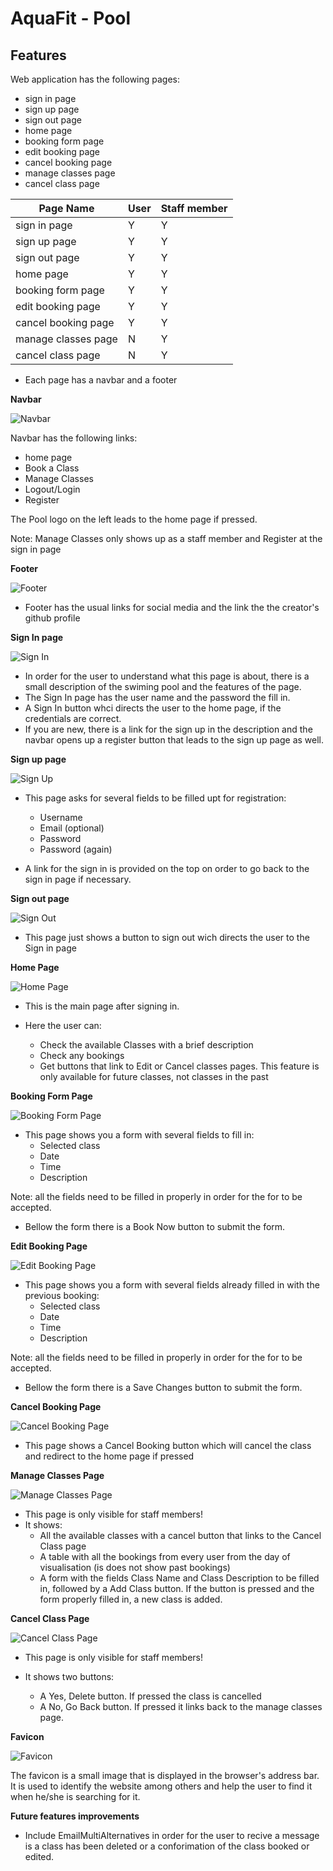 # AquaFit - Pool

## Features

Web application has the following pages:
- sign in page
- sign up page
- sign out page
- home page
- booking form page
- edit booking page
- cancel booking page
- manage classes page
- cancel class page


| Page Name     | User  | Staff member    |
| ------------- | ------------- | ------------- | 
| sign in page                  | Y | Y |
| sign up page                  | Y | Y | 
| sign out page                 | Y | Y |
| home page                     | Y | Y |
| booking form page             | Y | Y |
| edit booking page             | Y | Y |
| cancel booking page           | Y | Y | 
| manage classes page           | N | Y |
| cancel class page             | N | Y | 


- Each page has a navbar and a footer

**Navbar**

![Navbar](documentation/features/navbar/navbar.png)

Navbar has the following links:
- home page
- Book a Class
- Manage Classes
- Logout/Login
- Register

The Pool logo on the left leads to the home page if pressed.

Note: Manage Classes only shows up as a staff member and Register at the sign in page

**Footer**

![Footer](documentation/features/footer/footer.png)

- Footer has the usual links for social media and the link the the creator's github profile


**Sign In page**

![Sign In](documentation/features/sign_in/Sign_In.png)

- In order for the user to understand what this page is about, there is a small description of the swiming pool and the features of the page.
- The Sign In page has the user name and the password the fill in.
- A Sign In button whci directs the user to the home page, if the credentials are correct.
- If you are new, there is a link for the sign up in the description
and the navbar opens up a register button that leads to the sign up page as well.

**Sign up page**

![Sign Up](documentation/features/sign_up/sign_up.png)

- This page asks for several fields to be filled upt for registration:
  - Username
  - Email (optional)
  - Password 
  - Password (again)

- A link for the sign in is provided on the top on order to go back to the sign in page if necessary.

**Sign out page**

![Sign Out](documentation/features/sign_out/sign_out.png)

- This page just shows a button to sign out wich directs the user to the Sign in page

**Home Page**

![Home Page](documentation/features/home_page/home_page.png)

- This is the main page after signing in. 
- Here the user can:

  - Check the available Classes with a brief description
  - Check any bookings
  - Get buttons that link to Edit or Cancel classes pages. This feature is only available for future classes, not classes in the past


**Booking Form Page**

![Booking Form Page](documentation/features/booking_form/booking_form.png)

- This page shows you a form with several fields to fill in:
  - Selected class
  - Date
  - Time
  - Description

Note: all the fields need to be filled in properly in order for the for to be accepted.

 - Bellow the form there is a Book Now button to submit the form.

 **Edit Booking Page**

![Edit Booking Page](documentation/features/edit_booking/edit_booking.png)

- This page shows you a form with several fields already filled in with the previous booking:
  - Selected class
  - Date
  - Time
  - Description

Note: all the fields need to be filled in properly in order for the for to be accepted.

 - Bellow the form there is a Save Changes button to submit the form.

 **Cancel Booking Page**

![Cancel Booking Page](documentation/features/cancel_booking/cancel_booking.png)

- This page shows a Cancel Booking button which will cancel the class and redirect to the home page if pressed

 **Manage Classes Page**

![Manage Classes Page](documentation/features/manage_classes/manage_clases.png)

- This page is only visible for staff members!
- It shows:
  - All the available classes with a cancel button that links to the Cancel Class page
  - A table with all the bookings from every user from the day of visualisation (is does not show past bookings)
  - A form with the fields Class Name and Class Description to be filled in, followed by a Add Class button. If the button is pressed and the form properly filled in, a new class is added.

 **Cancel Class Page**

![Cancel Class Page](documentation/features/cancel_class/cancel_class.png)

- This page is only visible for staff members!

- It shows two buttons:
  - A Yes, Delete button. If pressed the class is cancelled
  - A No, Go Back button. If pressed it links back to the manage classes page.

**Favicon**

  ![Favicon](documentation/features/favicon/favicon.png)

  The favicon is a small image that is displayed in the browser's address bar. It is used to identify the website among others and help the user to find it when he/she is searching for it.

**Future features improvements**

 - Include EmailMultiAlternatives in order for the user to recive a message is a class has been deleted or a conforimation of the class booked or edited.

────

## WHAT YOU HAVE TO DO
Take from the listing above each line containing "Bellow".

## OUTPUT FOR THIS EXERCISE
 - Bellow the form there is a Book Now button to submit the form.
 - Bellow the form there is a Save Changes button to submit the form.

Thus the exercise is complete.